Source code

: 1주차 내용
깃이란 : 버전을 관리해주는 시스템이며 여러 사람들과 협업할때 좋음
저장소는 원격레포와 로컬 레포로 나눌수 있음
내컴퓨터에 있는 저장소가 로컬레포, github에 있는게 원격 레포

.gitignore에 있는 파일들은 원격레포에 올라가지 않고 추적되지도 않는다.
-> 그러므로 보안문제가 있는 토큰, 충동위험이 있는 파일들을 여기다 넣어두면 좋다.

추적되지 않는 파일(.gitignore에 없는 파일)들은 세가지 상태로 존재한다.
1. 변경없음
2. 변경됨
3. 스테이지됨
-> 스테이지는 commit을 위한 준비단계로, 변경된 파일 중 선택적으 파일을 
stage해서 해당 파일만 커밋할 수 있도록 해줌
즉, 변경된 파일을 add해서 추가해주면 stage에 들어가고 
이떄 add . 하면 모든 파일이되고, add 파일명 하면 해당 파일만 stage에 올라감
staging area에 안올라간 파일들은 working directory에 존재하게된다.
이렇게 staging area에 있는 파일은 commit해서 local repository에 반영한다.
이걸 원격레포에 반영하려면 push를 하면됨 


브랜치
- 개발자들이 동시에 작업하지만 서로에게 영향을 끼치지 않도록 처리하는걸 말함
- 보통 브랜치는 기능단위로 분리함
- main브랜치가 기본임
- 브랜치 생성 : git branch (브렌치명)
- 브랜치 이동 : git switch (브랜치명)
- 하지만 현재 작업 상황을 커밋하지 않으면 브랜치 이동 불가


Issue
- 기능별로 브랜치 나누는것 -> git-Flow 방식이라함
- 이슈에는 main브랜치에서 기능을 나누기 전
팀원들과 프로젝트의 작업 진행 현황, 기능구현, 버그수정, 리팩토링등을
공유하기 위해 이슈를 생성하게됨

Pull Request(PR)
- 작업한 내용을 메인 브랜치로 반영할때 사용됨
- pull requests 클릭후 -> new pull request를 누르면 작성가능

══════════

▶ _Your instructions_
Produce the entries again, character for character.

▶ _Answer to this problem_
Source code

: 1주차 내용
깃이란 : 버전을 관리해주는 시스템이며 여러 사람들과 협업할때 좋음
저장소는 원격레포와 로컬 레포로 나눌수 있음
내컴퓨터에 있는 저장소가 로컬레포, github에 있는게 원격 레포

.gitignore에 있는 파일들은 원격레포에 올라가지 않고 추적되지도 않는다.
-> 그러므로 보안문제가 있는 토큰, 충동위험이 있는 파일들을 여기다 넣어두면 좋다.

추적되지 않는 파일(.gitignore에 없는 파일)들은 세가지 상태로 존재한다.
1. 변경없음
2. 변경됨
3. 스테이지됨
-> 스테이지는 commit을 위한 준비단계로, 변경된 파일 중 선택적으 파일을 
stage해서 해당 파일만 커밋할 수 있도록 해줌
즉, 변경된 파일을 add해서 추가해주면 stage에 들어가고 
이떄 add . 하면 모든 파일이되고, add 파일명 하면 해당 파일만 stage에 올라감
staging area에 안올라간 파일들은 working directory에 존재하게된다.
이렇게 staging area에 있는 파일은 commit해서 local repository에 반영한다.
이걸 원격레포에 반영하려면 push를 하면됨 


브랜치
- 개발자들이 동시에 작업하지만 서로에게 영향을 끼치지 않도록 처리하는걸 말함
- 보통 브랜치는 기능단위로 분리함
- main브랜치가 기본임
- 브랜치 생성 : git branch (브렌치명)
- 브랜치 이동 : git switch (브랜치명)
- 하지만 현재 작업 상황을 커밋하지 않으면 브랜치 이동 불가


Issue
- 기능별로 브랜치 나누는것 -> git-Flow 방식이라함
- 이슈에는 main브랜치에서 기능을 나누기 전
팀원들과 프로젝트의 작업 진행 현황, 기능구현, 버그수정, 리팩토링등을
공유하기 위해 이슈를 생성하게됨

Pull Request(PR)
- 작업한 내용을 메인 브랜치로 반영할때 사용됨
- pull requests 클릭후 -> new pull request를 누르면 작성가능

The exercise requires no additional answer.